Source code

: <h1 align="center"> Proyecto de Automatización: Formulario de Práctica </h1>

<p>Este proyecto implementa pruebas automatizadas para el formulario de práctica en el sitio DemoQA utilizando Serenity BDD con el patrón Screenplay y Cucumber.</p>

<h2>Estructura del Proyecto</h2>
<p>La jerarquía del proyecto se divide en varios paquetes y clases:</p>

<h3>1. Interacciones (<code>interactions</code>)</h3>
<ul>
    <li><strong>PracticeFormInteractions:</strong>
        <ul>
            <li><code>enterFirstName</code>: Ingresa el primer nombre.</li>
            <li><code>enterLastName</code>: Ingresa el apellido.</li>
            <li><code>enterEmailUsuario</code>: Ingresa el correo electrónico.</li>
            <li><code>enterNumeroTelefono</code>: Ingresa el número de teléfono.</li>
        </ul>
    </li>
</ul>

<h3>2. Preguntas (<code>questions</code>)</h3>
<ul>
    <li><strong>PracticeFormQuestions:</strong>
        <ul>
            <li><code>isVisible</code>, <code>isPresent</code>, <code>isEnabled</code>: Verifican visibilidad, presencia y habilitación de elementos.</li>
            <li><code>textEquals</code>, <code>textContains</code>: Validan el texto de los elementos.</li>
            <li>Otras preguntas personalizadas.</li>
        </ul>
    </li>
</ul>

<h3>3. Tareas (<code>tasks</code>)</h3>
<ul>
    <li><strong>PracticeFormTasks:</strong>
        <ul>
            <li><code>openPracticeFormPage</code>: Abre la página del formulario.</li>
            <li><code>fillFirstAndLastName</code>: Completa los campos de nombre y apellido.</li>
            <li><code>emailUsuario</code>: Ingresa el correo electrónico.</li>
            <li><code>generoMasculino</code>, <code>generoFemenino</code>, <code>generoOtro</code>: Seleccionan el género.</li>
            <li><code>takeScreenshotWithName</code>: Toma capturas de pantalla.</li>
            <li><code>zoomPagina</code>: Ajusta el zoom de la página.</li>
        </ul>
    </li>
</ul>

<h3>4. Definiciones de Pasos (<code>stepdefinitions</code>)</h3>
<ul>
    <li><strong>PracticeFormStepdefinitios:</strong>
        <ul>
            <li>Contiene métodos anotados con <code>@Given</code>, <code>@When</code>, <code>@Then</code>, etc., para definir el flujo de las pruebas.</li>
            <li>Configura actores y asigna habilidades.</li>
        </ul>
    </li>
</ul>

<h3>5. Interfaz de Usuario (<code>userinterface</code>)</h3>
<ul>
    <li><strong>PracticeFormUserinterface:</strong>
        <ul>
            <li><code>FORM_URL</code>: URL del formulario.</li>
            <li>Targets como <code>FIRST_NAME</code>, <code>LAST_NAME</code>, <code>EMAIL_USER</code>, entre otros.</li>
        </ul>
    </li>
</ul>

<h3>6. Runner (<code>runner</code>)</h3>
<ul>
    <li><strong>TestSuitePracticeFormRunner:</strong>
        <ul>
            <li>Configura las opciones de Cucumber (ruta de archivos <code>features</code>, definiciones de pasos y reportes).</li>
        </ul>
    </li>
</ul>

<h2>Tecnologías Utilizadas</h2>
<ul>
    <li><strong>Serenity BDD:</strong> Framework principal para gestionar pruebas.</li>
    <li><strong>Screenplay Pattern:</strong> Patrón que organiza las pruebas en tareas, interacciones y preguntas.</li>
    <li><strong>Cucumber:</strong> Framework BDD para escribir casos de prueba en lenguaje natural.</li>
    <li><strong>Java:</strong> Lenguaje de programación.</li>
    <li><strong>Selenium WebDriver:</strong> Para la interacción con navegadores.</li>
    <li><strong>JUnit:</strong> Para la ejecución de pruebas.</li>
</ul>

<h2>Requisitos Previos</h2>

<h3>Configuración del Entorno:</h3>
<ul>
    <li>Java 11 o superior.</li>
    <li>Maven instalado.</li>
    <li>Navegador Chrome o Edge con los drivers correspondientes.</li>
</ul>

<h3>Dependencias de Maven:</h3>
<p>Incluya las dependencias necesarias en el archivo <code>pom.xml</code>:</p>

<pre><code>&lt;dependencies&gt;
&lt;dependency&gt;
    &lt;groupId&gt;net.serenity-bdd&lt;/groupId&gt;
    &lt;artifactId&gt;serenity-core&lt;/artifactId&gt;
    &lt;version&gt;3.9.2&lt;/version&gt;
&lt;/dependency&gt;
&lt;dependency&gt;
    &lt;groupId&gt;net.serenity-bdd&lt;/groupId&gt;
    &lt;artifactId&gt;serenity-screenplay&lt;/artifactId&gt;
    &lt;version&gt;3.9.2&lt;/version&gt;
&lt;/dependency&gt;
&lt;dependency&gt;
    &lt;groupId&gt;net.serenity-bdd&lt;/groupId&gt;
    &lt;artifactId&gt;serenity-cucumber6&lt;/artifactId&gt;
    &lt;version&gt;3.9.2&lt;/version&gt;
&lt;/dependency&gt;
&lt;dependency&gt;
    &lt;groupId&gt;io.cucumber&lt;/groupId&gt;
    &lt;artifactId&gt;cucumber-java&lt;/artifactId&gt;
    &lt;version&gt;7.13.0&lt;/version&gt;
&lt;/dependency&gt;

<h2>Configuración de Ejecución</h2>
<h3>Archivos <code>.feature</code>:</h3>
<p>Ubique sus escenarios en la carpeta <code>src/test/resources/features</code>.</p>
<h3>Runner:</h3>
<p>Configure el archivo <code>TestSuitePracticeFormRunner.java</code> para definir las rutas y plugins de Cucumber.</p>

....

WHAT THE EXERCISE ASKS:
How many lines of the listing contain "página"? Say only that number.

ANSWER:
2